[Source material]
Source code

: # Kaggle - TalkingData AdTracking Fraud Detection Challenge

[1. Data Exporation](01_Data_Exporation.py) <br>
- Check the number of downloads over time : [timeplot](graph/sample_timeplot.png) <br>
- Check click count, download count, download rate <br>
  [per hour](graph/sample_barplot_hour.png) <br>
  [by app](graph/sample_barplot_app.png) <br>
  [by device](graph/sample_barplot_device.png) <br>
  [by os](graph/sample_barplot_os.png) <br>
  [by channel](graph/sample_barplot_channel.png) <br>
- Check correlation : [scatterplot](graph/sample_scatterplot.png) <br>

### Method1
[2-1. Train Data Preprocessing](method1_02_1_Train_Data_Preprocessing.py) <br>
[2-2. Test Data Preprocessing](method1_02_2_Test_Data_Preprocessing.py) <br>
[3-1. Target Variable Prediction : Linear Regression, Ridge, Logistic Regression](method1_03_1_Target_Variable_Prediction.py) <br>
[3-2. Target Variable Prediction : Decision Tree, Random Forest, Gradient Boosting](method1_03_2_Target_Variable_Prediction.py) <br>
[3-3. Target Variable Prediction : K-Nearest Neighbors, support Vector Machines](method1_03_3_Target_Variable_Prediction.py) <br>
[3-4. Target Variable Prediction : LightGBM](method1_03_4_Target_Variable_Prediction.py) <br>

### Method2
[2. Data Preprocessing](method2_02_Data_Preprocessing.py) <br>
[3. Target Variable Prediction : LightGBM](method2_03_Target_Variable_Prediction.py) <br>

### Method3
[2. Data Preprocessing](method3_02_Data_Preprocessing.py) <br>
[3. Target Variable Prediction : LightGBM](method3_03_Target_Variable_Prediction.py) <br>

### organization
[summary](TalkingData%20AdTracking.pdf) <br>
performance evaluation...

[Task details]
Which lines in the data above hold the word "Preprocessing"? Return each of them.

[Exercise response]
[2-1. Train Data Preprocessing](method1_02_1_Train_Data_Preprocessing.py) <br>
[2-2. Test Data Preprocessing](method1_02_2_Test_Data_Preprocessing.py) <br>
[2. Data Preprocessing](method2_02_Data_Preprocessing.py) <br>
[2. Data Preprocessing](method3_02_Data_Preprocessing.py) <br>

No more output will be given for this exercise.